EXERCISE INPUT Block Start

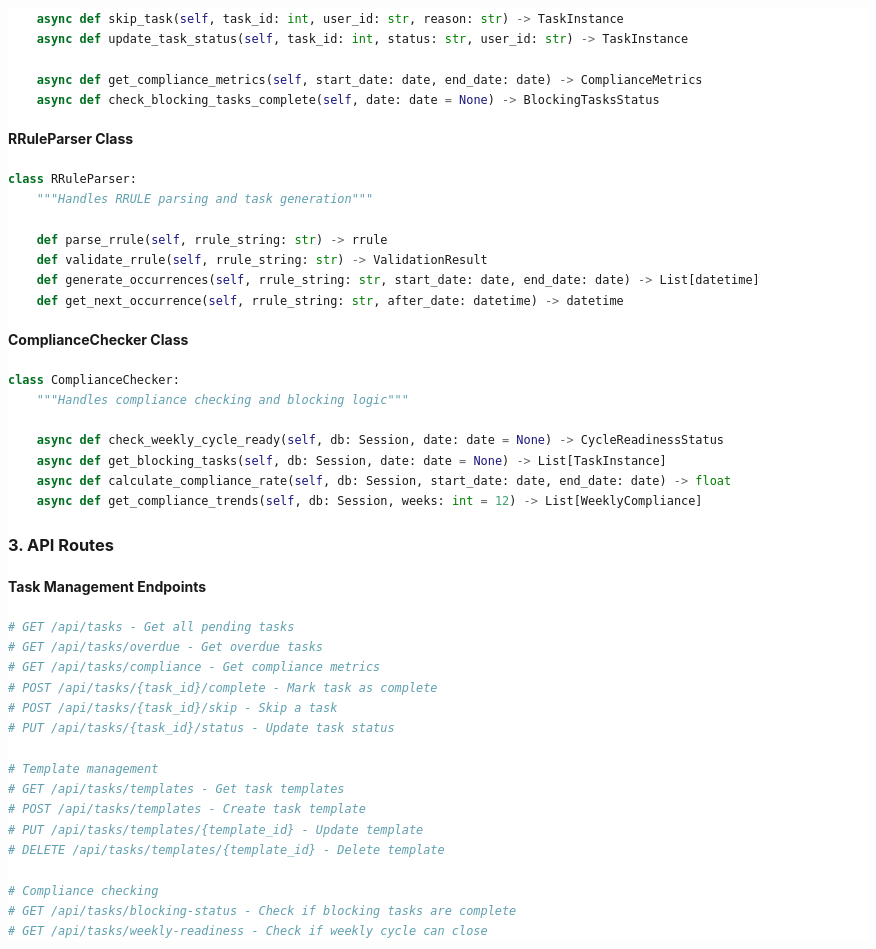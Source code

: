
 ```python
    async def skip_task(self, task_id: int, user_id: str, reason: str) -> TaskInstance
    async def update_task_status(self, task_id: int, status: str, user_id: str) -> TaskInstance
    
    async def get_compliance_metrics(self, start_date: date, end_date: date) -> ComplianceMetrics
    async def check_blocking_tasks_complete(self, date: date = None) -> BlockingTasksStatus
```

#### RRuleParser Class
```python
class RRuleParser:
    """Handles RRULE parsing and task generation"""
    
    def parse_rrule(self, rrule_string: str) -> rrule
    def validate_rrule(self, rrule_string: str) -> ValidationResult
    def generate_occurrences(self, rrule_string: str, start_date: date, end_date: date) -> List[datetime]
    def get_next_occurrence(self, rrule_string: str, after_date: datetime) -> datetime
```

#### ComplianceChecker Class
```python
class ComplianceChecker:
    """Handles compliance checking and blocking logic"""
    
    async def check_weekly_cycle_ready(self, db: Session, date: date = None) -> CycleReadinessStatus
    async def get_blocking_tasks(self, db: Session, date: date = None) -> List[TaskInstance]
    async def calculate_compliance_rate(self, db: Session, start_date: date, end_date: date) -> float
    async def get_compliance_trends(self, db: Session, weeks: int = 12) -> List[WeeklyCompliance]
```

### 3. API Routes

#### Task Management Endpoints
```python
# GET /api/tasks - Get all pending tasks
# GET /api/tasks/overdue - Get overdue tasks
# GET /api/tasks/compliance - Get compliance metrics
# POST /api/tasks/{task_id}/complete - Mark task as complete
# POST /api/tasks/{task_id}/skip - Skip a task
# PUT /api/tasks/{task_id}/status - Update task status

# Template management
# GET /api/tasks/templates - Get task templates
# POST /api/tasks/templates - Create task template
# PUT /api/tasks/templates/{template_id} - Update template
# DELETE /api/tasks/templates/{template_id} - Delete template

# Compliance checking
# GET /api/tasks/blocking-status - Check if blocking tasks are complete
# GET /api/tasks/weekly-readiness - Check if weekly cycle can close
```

EXERCISE INPUT Block End
EXERCISE INPUT Block Start

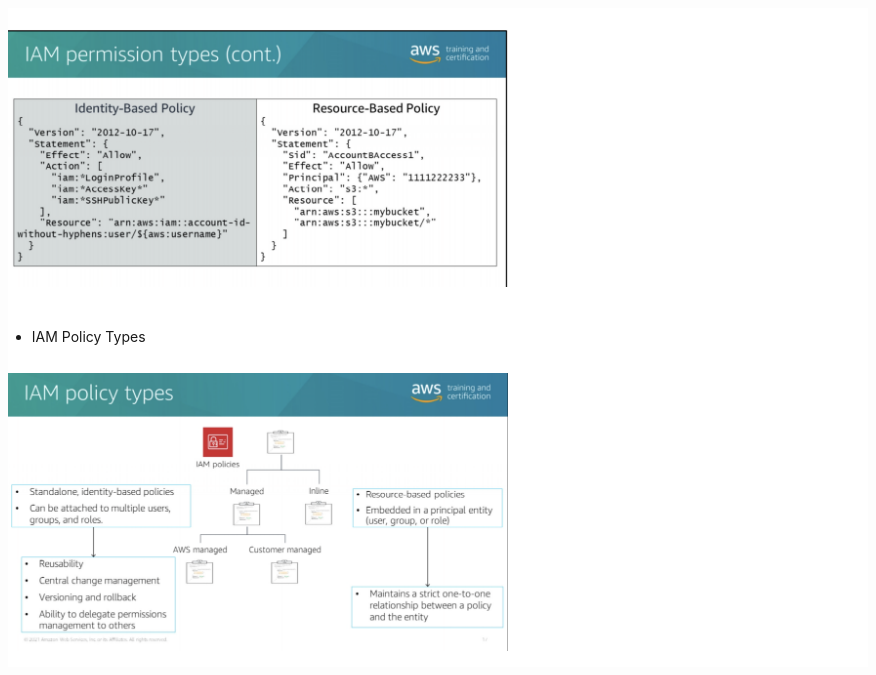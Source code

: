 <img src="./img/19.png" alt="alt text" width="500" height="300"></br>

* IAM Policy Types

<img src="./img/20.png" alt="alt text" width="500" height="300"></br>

EXERCISE INPUT Block End

# DESCRIPTION OF THE TASK
Lines that contain the string "POST" should be copied from the material above.

# RESULT BELOW
# POST /api/tasks/{task_id}/complete - Mark task as complete
# POST /api/tasks/{task_id}/skip - Skip a task
# POST /api/tasks/templates - Create task template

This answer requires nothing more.